特別寄稿
地球温暖化と蚊媒介性感染症デング熱,西ナイル熱とマラリア
當間 孝子
1,2
1琉球大学医学部保健学科
2琉球大学アジア太平洋島嶼研究センター
pp.296-300
発行日 2003年4月1日
Published Date 2003/4/1
DOI https://doi.org/10.11477/mf.1401100849
- 有料閲覧
- 文献概要
- 1ページ目
最近まで,「感染症の征圧の長い闘いは終わりに近づいた」との楽観論が聞かれた.確かにポリオ,ハンセン病,オンコセルカ症,天然痘などは過去の疾患となった.しかし,コレラ,マラリア,西ナイル熱,結核など,地理的に限られていた疾患が世界各地で勃発し,再流行(再興)している.また,エイズやエボラ出血熱など,世界のあちこちで感染源や病原体の不明な新しい疾患も出現(新興)している.感染症の征圧の闘いは終わりどころか,重要な段階にさしかかっていると言えよう.

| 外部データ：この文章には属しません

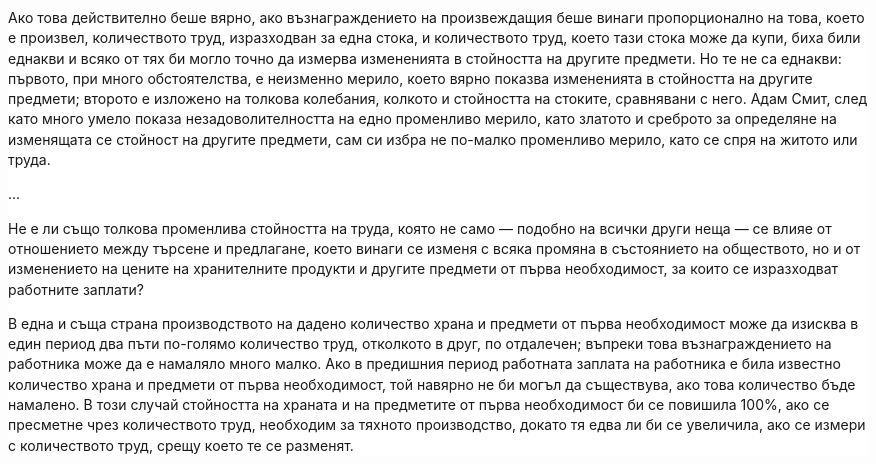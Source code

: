 Ако това действително беше вярно, ако възнаграждението на
произвеждащия беше винаги пропорционално на това, което е
произвел, количеството труд, изразходван за една стока, и
количеството труд, което тази стока може да купи, биха били
еднакви и всяко от тях би могло точно да измерва измененията в
стойността на другите предмети.  Но те не са еднакви: първото,
при много обстоятелства, е неизменно мерило, което вярно показва
измененията в стойността на другите предмети; второто е изложено
на толкова колебания, колкото и стойността на стоките,
сравнявани с него.  Адам Смит, след като много умело показа
незадоволителността на едно променливо мерило, като златото и
среброто за определяне на изменящата се стойност на другите
предмети, сам си избра не по-малко променливо мерило, като се
спря на житото или труда.

...

Не е ли също толкова променлива
 стойността на труда, която не
само — подобно на всички други
 неща — се влияе от отношението
между търсене и предлагане, което
 винаги се изменя с всяка
промяна в състоянието на обществото, но
 и от изменението на
цените на хранителните продукти и другите
 предмети от първа
необходимост, за които се изразходват
 работните заплати?

В една и съща страна производството на дадено количество храна
и
 предмети от първа необходимост може да изисква в един период
два
 пъти по-голямо количество труд, отколкото в друг, по
отдалечен;
 въпреки това възнаграждението на работника може да е
намаляло
 много малко.  Ако в предишния период работната заплата
на
 работника е била известно количество храна и предмети от
първа
 необходимост, той навярно не би могъл да съществува, ако
това
 количество бъде намалено.  В този случай стойността на
храната и
 на предметите от първа необходимост би се повишила
100%, ако
 се пресметне чрез количеството труд, необходим за
тяхното
 производство, докато тя едва ли би се увеличила, ако се
измери с
 количеството труд, срещу което те се разменят.
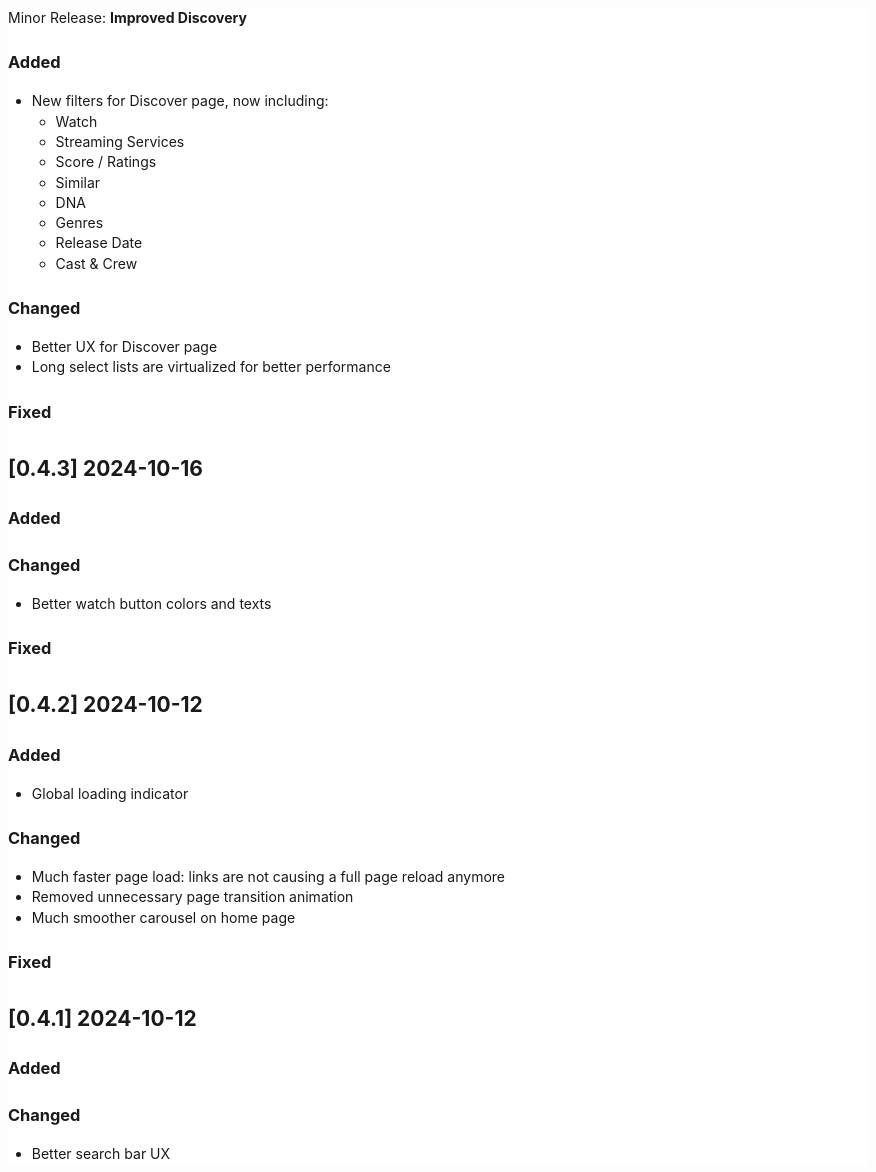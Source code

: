 Minor Release: **Improved Discovery**

### Added
* New filters for Discover page, now including:
    - Watch
    - Streaming Services
    - Score / Ratings
    - Similar
    - DNA
    - Genres
    - Release Date
    - Cast & Crew

### Changed
* Better UX for Discover page
* Long select lists are virtualized for better performance

### Fixed

## [0.4.3] 2024-10-16

### Added

### Changed
* Better watch button colors and texts

### Fixed

## [0.4.2] 2024-10-12

### Added
* Global loading indicator

### Changed
* Much faster page load: links are not causing a full page reload anymore
* Removed unnecessary page transition animation
* Much smoother carousel on home page 

### Fixed

## [0.4.1] 2024-10-12

### Added

### Changed
* Better search bar UX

WHO(世界保健機関)の報告書(1996)によると,感染症はまだ世界の主要な死因で,年間の死者数5,200万人のうち,少なくとも約33%が感染症により死亡,また世界人口の半数以上が,感染症の危険に曝されていると報告している.このような現象は,最近特に問題視されている地球温暖化や国際化と,リンクしていると思われる.